The assertion to forget the dead was often visible in other parts of these peace meetings and agreements. For example, most discussion at the 2005 Mayen Rual conference was silent on the question of how to respond to the deaths of people. At two moments during the conference, two different totals of dead were stated – one at seventy and one at just over a hundred and twenty.5 Meeting facilitator. However, there was no discussion around these posited figures. This was in contrast to longer discussions over cattle.

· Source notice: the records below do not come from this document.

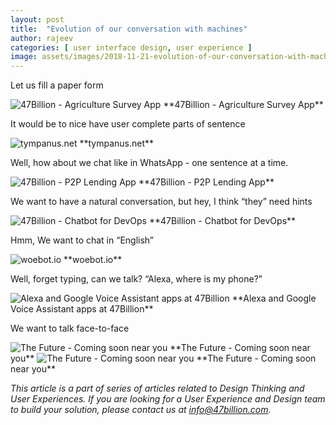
 ```yaml
---
layout: post
title:  "Evolution of our conversation with machines"
author: rajeev
categories: [ user interface design, user experience ]
image: assets/images/2018-11-21-evolution-of-our-conversation-with-machines-1.png
---
```

Let us fill a paper form

<img src="{{site.url}}/assets/images/2018-11-21-evolution-of-our-conversation-with-machines-2.png" alt="47Billion - Agriculture Survey App"/>
**47Billion - Agriculture Survey App**

It would be to nice have user complete parts of sentence

<img src="{{site.url}}/assets/images/2018-11-21-evolution-of-our-conversation-with-machines-3.png" alt="tympanus.net"/>
**tympanus.net**

Well, how about we chat like in WhatsApp - one sentence at a time.

<img src="{{site.url}}/assets/images/2018-11-21-evolution-of-our-conversation-with-machines-4.png" alt="47Billion - P2P Lending App"/>
**47Billion - P2P Lending App**

We want to have a natural conversation, but hey, I think “they” need hints

<img src="{{site.url}}/assets/images/2018-11-21-evolution-of-our-conversation-with-machines-5.png" alt="47Billion - Chatbot for DevOps"/>
**47Billion - Chatbot for DevOps**

Hmm, We want to chat in “English”

<img src="{{site.url}}/assets/images/2018-11-21-evolution-of-our-conversation-with-machines-6.png" alt="woebot.io"/>
**woebot.io**

Well, forget typing, can we talk? “Alexa, where is my phone?”

<img src="{{site.url}}/assets/images/2018-11-21-evolution-of-our-conversation-with-machines-7.png" alt="Alexa and Google Voice Assistant apps at 47Billion"/>
**Alexa and Google Voice Assistant apps at 47Billion**

We want to talk face-to-face

<img src="{{site.url}}/assets/images/2018-11-21-evolution-of-our-conversation-with-machines-8.png" alt="The Future - Coming soon near you"/>
**The Future - Coming soon near you**

<img src="{{site.url}}/assets/images/2018-11-21-evolution-of-our-conversation-with-machines-1.png" alt="The Future - Coming soon near you"/>
**The Future - Coming soon near you**

*This article is a part of series of articles related to Design Thinking and User Experiences. If you are looking for a User Experience and Design team to build your solution, please contact us at info@47billion.com.*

Even the governor’s summary executions in 2018 were interpreted as an affront to the dead. Because Thiik had MABIORDIT and was such a fearsome fighter, his family had been intentionally targeted by people from Gogrial West in the 2016–17 conflict. All his close family, with the exception of one brother, had been killed. He spoke explicitly about his spiritual and moral obligation to still seek revenge. As peace would not bring justice or compensation for the dead, he violently sought resolution through revenge.
 
1      Leaders of Alek North Payam, group discussion, Lietnhom, May 2012. »
2      Kal Kuel Covenant, 2008. »
3      Leaders of Alek North Payam, group discussion, Lietnhom, May 2012. »
4      Legislator, speech Ajiep Peace Conference, 21 April 2018.  »
5      Meeting facilitator. »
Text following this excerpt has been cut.